In den anderen europäischen Nationalstaaten, die keinen NS-Schuldkomplex haben, sieht es nicht besser aus als in Deutschland. Allerdings werden auch dort die nationalen Geschichtsbilder längst von der Sakralisierung des Holocaust transzendiert. Zudem haben sie ihre eigenen hybriden Komplexe, die vor allem aus der Kolonialzeit stammen. Großbritannien gab sich der Selbsttäuschung hin, die verflossene Größe des Weltreichs ließe sich symbolisch aufrechterhalten, wenn man den einstigen Kolonien nur das Tor ins Mutterland offenhielte. In Frankreich hat der illusorische Glaube an die republikanische Sendung ebenfalls zu gefährlichen Konsequenzen geführt. Die anderen europäischen Länder sind zu klein oder schwach, um einen eigenständigen politischen Willen geltend zu machen. Seit jeher neutralisiert, schwimmen sie im Fahrwasser der größeren Staaten. Eine Ausnahme bildet höchstens die basisdemokratisch verfaßte Schweiz.

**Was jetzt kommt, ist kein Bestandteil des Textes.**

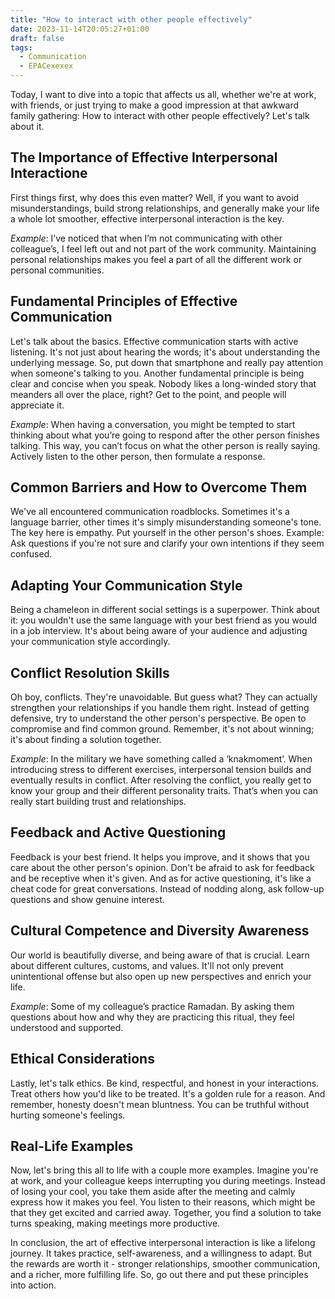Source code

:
 ```yaml
---
title: "How to interact with other people effectively"
date: 2023-11-14T20:05:27+01:00
draft: false
tags:
  - Communication
  - EPACexexex
---
```


Today, I want to dive into a topic that affects us all, whether we're at work, with friends, or just trying to make a good impression at that awkward family gathering: How to interact with other people effectively? Let's talk about it.

## The Importance of Effective Interpersonal Interactione
First things first, why does this even matter? Well, if you want to avoid misunderstandings, build strong relationships, and generally make your life a whole lot smoother, effective interpersonal interaction is the key.

*Example*:
I’ve noticed that when I’m not communicating with other colleague’s, I feel left out and not part of the work community. Maintaining personal relationships makes you feel a part of all the different work or personal communities.

## Fundamental Principles of Effective Communication
Let's talk about the basics. Effective communication starts with active listening. It's not just about hearing the words; it's about understanding the underlying message. So, put down that smartphone and really pay attention when someone's talking to you.
Another fundamental principle is being clear and concise when you speak. Nobody likes a long-winded story that meanders all over the place, right? Get to the point, and people will appreciate it.

*Example*:
When having a conversation, you might be tempted to start thinking about what you’re going to respond after the other person finishes talking. This way, you can’t focus on what the other person is really saying. Actively listen to the other person, then formulate a response.

## Common Barriers and How to Overcome Them
We've all encountered communication roadblocks. Sometimes it's a language barrier, other times it's simply misunderstanding someone's tone. The key here is empathy. Put yourself in the other person's shoes.
Example: Ask questions if you're not sure and clarify your own intentions if they seem confused.

## Adapting Your Communication Style
Being a chameleon in different social settings is a superpower. Think about it: you wouldn't use the same language with your best friend as you would in a job interview. It's about being aware of your audience and adjusting your communication style accordingly.

## Conflict Resolution Skills
Oh boy, conflicts. They're unavoidable. But guess what? They can actually strengthen your relationships if you handle them right. Instead of getting defensive, try to understand the other person's perspective. Be open to compromise and find common ground. Remember, it's not about winning; it's about finding a solution together.

*Example*:
In the military we have something called a ‘knakmoment’. When introducing stress to different exercises, interpersonal tension builds and eventually results in conflict. After resolving the conflict, you really get to know your group and their different personality traits. That’s when you can really start building trust and relationships.

## Feedback and Active Questioning
Feedback is your best friend. It helps you improve, and it shows that you care about the other person's opinion. Don't be afraid to ask for feedback and be receptive when it's given. And as for active questioning, it's like a cheat code for great conversations. Instead of nodding along, ask follow-up questions and show genuine interest.

## Cultural Competence and Diversity Awareness
Our world is beautifully diverse, and being aware of that is crucial. Learn about different cultures, customs, and values. It'll not only prevent unintentional offense but also open up new perspectives and enrich your life.

*Example*:
Some of my colleague’s practice Ramadan. By asking them questions about how and why they are practicing this ritual, they feel understood and supported. 

## Ethical Considerations
Lastly, let's talk ethics. Be kind, respectful, and honest in your interactions. Treat others how you'd like to be treated. It's a golden rule for a reason. And remember, honesty doesn't mean bluntness. You can be truthful without hurting someone's feelings.

## Real-Life Examples
Now, let's bring this all to life with a couple more examples.
Imagine you're at work, and your colleague keeps interrupting you during meetings. Instead of losing your cool, you take them aside after the meeting and calmly express how it makes you feel. You listen to their reasons, which might be that they get excited and carried away. Together, you find a solution to take turns speaking, making meetings more productive.

In conclusion, the art of effective interpersonal interaction is like a lifelong journey. It takes practice, self-awareness, and a willingness to adapt. But the rewards are worth it - stronger relationships, smoother communication, and a richer, more fulfilling life. So, go out there and put these principles into action.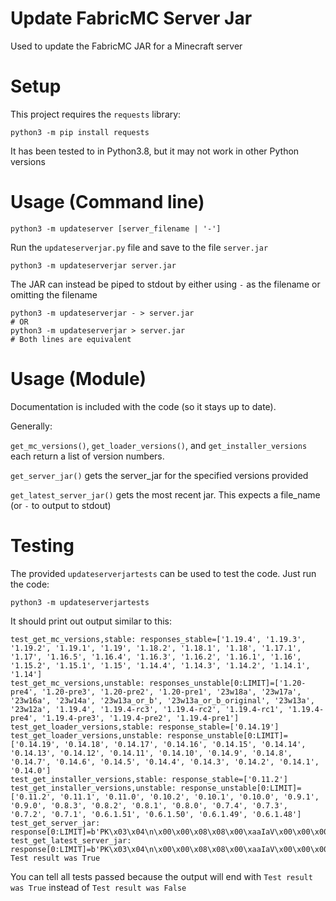 # Update FabricMC Server Jar
Used to update the FabricMC JAR for a Minecraft server

# Setup
This project requires the `requests` library:
```
python3 -m pip install requests
```
It has been tested to in Python3.8, but it may not work in other Python versions

# Usage (Command line)
```
python3 -m updateserver [server_filename | '-']
```
Run the `updateserverjar.py` file and save to the file `server.jar`
```
python3 -m updateserverjar server.jar
```
The JAR can instead be piped to stdout by either using `-` as the filename or omitting the filename
```
python3 -m updateserverjar - > server.jar
# OR
python3 -m updateserverjar > server.jar
# Both lines are equivalent
```
# Usage (Module)
Documentation is included with the code (so it stays up to date).

Generally:

`get_mc_versions()`, `get_loader_versions()`, and `get_installer_versions` each return a list of version numbers.

`get_server_jar()` gets the server_jar for the specified versions provided

`get_latest_server_jar()` gets the most recent jar. This expects a file_name (or `-` to output to stdout)

# Testing
The provided `updateserverjartests` can be used to test the code. Just run the code:
```
python3 -m updateserverjartests
```
It should print out output similar to this:
```
test_get_mc_versions,stable: responses_stable=['1.19.4', '1.19.3', '1.19.2', '1.19.1', '1.19', '1.18.2', '1.18.1', '1.18', '1.17.1', '1.17', '1.16.5', '1.16.4', '1.16.3', '1.16.2', '1.16.1', '1.16', '1.15.2', '1.15.1', '1.15', '1.14.4', '1.14.3', '1.14.2', '1.14.1', '1.14']
test_get_mc_versions,unstable: responses_unstable[0:LIMIT]=['1.20-pre4', '1.20-pre3', '1.20-pre2', '1.20-pre1', '23w18a', '23w17a', '23w16a', '23w14a', '23w13a_or_b', '23w13a_or_b_original', '23w13a', '23w12a', '1.19.4', '1.19.4-rc3', '1.19.4-rc2', '1.19.4-rc1', '1.19.4-pre4', '1.19.4-pre3', '1.19.4-pre2', '1.19.4-pre1']
test_get_loader_versions,stable: response_stable=['0.14.19']
test_get_loader_versions,unstable: response_unstable[0:LIMIT]=['0.14.19', '0.14.18', '0.14.17', '0.14.16', '0.14.15', '0.14.14', '0.14.13', '0.14.12', '0.14.11', '0.14.10', '0.14.9', '0.14.8', '0.14.7', '0.14.6', '0.14.5', '0.14.4', '0.14.3', '0.14.2', '0.14.1', '0.14.0']
test_get_installer_versions,stable: response_stable=['0.11.2']
test_get_installer_versions,unstable: response_unstable[0:LIMIT]=['0.11.2', '0.11.1', '0.11.0', '0.10.2', '0.10.1', '0.10.0', '0.9.1', '0.9.0', '0.8.3', '0.8.2', '0.8.1', '0.8.0', '0.7.4', '0.7.3', '0.7.2', '0.7.1', '0.6.1.51', '0.6.1.50', '0.6.1.49', '0.6.1.48']
test_get_server_jar: response[0:LIMIT]=b'PK\x03\x04\n\x00\x00\x08\x08\x00\xaaIaV\x00\x00\x00\x00\x02\x00'
test_get_latest_server_jar: response[0:LIMIT]=b'PK\x03\x04\n\x00\x00\x08\x08\x00\xaaIaV\x00\x00\x00\x00\x02\x00'
Test result was True
```
You can tell all tests passed because the output will end with `Test result was True` instead of `Test result was False`
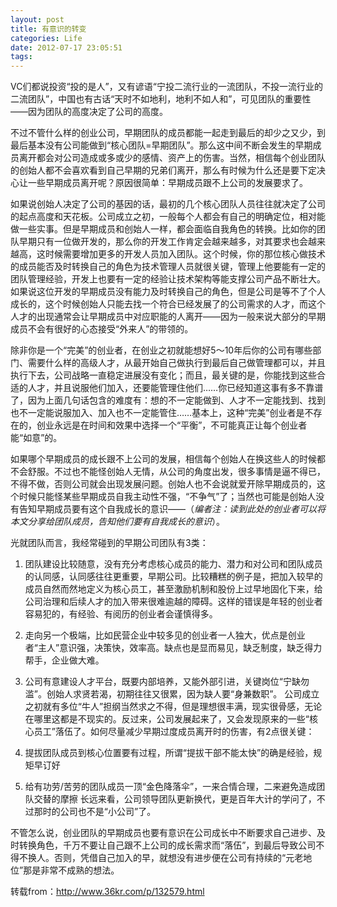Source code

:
 ```yaml
---
layout: post
title: 有意识的转变
categories: Life
date: 2012-07-17 23:05:51
tags:
---
```



VC们都说投资“投的是人”，又有谚语“宁投二流行业的一流团队，不投一流行业的二流团队”，中国也有古话“天时不如地利，地利不如人和”，可见团队的重要性——因为团队的高度决定了公司的高度。

不过不管什么样的创业公司，早期团队的成员都能一起走到最后的却少之又少，到最后基本没有公司能做到“核心团队=早期团队”。那么这中间不断会发生的早期成员离开都会对公司造成或多或少的感情、资产上的伤害。当然，相信每个创业团队的创始人都不会喜欢看到自己早期的兄弟们离开，那么有时候为什么还是要下定决心让一些早期成员离开呢？原因很简单：早期成员跟不上公司的发展要求了。

如果说创始人决定了公司的基因的话，最初的几个核心团队人员往往就决定了公司的起点高度和天花板。公司成立之初，一般每个人都会有自己的明确定位，相对能做一些实事。但是早期成员和创始人一样，都会面临自我角色的转换。比如你的团队早期只有一位做开发的，那么你的开发工作肯定会越来越多，对其要求也会越来越高，这时候需要增加更多的开发人员加入团队。这个时候，你的那位核心做技术的成员能否及时转换自己的角色为技术管理人员就很关键，管理上他要能有一定的团队管理经验，开发上也要有一定的经验让技术架构等能支撑公司产品不断壮大。如果说这位开发的早期成员没有能力及时转换自己的角色，但是公司是等不了个人成长的，这个时候创始人只能去找一个符合已经发展了的公司需求的人才，而这个人才的出现通常会让早期成员中对应职能的人离开——因为一般来说大部分的早期成员不会有很好的心态接受“外来人”的带领的。

除非你是一个“完美”的创业者，在创业之初就能想好5～10年后你的公司有哪些部门、需要什么样的高级人才，从最开始自己做执行到最后自己做管理都可以，并且执行下去，公司战略一直稳定进展没有变化；而且，最关键的是，你能找到这些合适的人才，并且说服他们加入，还要能管理住他们……你已经知道这事有多不靠谱了，因为上面几句话包含的难度有：想的不一定能做到、人才不一定能找到、找到也不一定能说服加入、加入也不一定能管住……基本上，这种“完美”创业者是不存在的，创业永远是在时间和效果中选择一个“平衡”，不可能真正让每个创业者能“如意”的。

如果哪个早期成员的成长跟不上公司的发展，相信每个创始人在换这些人的时候都不会舒服。不过也不能怪创始人无情，从公司的角度出发，很多事情是逼不得已，不得不做，否则公司就会出现发展问题。创始人也不会说就爱开除早期成员的，这个时候只能怪某些早期成员自我主动性不强，“不争气”了；当然也可能是创始人没有告知早期成员要有这个自我成长的意识——（_编者注：读到此处的创业者可以将本文分享给团队成员，告知他们要有自我成长的意识_）。

光就团队而言，我经常碰到的早期公司团队有3类：

1.  团队建设比较随意，没有充分考虑核心成员的能力、潜力和对公司和团队成员的认同感，认同感往往更重要，早期公司。比较糟糕的例子是，把加入较早的成员自然而然地定义为核心员工，甚至激励机制和股份上过早地固化下来，给公司治理和后续人才的加入带来很难逾越的障碍。这样的错误是年轻的创业者容易犯的，有经验、有阅历的创业者会谨慎得多。
2.  走向另一个极端，比如民营企业中较多见的创业者一人独大，优点是创业者“主人”意识强，决策快，效率高。缺点也是显而易见，缺乏制度，缺乏得力帮手，企业做大难。
3.  公司有意建设人才平台，既要内部培养，又能外部引进，关键岗位“宁缺勿滥”。创始人求贤若渴，初期往往又很累，因为缺人要“身兼数职”。
公司成立之初就有多位“牛人”担纲当然求之不得，但是理想很丰满，现实很骨感，无论在哪里这都是不现实的。反过来，公司发展起来了，又会发现原来的一些“核心员工”落伍了。如何尽量减少早期过度成员离开时的伤害，有2点很关键：

1.  提拔团队成员到核心位置要有过程，所谓“提拔干部不能太快”的确是经验，规矩早订好
2.  给有功劳/苦劳的团队成员一顶“金色降落伞”，一来合情合理，二来避免造成团队交替的摩擦
长远来看，公司领导团队更新换代，更是百年大计的学问了，不过那时的公司也不是“小公司”了。

不管怎么说，创业团队的早期成员也要有意识在公司成长中不断要求自己进步、及时转换角色，千万不要让自己跟不上公司的成长需求而“落伍”，到最后导致公司不得不换人。否则，凭借自己加入的早，就想没有进步便在公司有持续的“元老地位”那是非常不成熟的想法。


转载from：http://www.36kr.com/p/132579.html
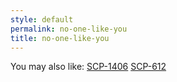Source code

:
 ```yaml
---
style: default
permalink: no-one-like-you
title: no-one-like-you
---
```

You may also like:
[SCP-1406](http://scp-wiki.net/scp-1406)
[SCP-612](http://scp-wiki.net/scp-612)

Und schließlich stehen alle Länder und politischen Kräfte unter der Fuchtel einer ökonomischen Logik, die auf Angleichung und Standardisierung der Individuen, Staaten und Kulturen drängt. In der international agierenden Finanzindustrie hat sie einen besonders häßlichen Ausdruck gefunden. Man muß darauf setzen, daß die klügeren Kräfte auf der Linken begreifen, daß sie zur Zeit als Funktionsgrößen eines seelenlosen wie unsozialen Globalismus agieren, und ihr Handeln ändern.